Glaucoma Detection Using Support Vector Machine Method Based on Spectralis OCT

Chao Wei Wu, Hsin Yi Chen*, Jui Yu Chen, Ching Hung Lee

*Corresponding author for this work

Research output: Contribution to journalArticlepeer-review

9 Scopus citations


Spectralis optical coherence tomography (OCT) provided more detailed parameters in the peripapillary and macular areas among the OCT machines, but it is not easy to understand the enor-mous information (114 features) generated from Spectralis OCT in glaucoma assessment.

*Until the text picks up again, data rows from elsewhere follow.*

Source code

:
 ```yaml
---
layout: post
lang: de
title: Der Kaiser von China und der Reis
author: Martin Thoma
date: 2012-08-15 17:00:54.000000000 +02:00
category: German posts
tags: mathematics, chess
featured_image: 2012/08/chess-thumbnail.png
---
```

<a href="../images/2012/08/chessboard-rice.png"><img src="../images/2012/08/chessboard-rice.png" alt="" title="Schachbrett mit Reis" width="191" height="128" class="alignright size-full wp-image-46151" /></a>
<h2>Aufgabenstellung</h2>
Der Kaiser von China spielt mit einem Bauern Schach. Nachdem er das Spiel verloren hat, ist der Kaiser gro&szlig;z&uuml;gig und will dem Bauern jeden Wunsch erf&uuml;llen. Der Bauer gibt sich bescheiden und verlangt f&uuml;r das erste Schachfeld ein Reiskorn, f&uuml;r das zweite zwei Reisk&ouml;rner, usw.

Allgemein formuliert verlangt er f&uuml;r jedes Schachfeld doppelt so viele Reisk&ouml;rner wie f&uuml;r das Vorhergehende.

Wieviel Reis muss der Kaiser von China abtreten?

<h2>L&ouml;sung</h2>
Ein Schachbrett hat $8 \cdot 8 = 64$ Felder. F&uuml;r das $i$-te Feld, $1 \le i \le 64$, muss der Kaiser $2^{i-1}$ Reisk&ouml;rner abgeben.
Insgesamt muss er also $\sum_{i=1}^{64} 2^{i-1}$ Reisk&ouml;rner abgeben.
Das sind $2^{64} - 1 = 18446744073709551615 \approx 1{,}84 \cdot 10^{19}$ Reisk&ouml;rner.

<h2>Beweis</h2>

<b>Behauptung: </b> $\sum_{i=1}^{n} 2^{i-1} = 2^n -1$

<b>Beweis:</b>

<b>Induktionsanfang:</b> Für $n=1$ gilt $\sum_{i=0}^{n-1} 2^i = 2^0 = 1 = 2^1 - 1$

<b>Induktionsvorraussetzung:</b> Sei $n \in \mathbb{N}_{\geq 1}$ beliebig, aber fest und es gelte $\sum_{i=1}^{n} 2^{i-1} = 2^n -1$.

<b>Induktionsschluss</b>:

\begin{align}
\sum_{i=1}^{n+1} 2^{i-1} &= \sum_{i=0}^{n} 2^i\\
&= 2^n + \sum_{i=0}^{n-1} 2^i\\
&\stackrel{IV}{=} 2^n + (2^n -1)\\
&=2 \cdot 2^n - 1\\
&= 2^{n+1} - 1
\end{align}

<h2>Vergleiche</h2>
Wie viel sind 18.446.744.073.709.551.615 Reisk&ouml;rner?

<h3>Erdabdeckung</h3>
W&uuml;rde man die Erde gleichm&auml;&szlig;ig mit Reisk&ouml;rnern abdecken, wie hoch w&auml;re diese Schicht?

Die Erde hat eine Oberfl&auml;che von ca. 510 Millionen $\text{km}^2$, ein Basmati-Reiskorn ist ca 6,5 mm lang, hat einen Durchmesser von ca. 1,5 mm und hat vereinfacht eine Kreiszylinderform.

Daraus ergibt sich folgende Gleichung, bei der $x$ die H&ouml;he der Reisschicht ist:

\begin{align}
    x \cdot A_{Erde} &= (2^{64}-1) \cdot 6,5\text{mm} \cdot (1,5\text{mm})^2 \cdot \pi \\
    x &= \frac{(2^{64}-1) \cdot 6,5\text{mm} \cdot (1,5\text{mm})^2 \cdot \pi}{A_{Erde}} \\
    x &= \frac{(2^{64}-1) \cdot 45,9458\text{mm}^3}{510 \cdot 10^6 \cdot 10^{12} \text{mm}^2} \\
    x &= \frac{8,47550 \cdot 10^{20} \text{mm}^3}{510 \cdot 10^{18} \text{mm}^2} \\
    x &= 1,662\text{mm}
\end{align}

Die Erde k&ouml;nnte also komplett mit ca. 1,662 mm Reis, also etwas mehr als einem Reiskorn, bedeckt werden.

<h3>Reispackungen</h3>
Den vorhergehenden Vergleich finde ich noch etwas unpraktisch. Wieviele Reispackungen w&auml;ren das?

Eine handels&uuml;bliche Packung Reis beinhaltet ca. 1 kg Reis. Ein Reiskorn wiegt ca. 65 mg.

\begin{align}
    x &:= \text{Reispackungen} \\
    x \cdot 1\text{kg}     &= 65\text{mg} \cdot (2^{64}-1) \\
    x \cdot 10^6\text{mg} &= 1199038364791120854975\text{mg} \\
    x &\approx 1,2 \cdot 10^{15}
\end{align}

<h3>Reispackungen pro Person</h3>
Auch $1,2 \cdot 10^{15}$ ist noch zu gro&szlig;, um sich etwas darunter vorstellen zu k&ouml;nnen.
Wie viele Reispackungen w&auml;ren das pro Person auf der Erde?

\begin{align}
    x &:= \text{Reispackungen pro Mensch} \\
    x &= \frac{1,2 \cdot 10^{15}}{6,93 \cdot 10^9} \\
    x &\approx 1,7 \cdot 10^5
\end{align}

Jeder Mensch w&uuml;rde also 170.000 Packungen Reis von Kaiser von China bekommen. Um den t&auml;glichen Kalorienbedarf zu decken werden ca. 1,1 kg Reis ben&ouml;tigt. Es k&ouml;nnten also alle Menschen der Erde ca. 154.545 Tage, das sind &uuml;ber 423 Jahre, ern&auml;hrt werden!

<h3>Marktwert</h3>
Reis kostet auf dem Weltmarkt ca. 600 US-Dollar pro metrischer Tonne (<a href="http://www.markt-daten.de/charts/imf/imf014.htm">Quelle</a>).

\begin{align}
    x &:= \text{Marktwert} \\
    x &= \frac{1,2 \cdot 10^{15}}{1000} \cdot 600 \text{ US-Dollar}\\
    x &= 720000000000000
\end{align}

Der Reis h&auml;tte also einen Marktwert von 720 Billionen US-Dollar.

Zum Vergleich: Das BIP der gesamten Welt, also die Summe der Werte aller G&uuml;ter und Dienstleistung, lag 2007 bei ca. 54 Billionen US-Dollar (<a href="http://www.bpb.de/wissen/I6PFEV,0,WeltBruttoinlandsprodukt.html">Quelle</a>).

Machine learning methodology has been well-applied in glaucoma detection in recent years and has the abil-ity to process a large amount of information at once. Here we aimed to analyze the diagnostic capability of Spectralis OCT parameters on glaucoma detection using Support Vector Machine (SVM) classification method in our population. Our results showed that applying all OCT features with the SVM method had good capability in the detection of glaucomatous eyes (area under curve (AUC) = 0.82), as well as discriminating normal eyes from early, moderate, or severe glaucomatous eyes (AUC = 0.78, 0.89, and 0.93, respectively). Apart from using all OCT features, the minimum rim width (MRW) may be good feature groups to discriminate early glaucomatous from normal eyes (AUC = 0.78). The combination of peripapillary and macular parameters, including MRW_temporal inferior (TI), MRW_global (G), ganglion cell layer (GCL)_outer temporal (T2), GCL_inner inferior (I1), peripapillary nerve fiber layer thickness (ppNFLT)_temporal superior (TS), and GCL_inner temporal (T1), provided better results (AUC = 0.84). This study showed promise in glaucoma management in the Taiwanese population. However, further validation study is needed to test the per-formance of our proposed model in the real world.

Original languageEnglish
Article number391
Issue number2
StatePublished - Feb 2022


  • Glaucoma
  • Optical coherence tomography (OCT)
  • Supported vector machine (SVM)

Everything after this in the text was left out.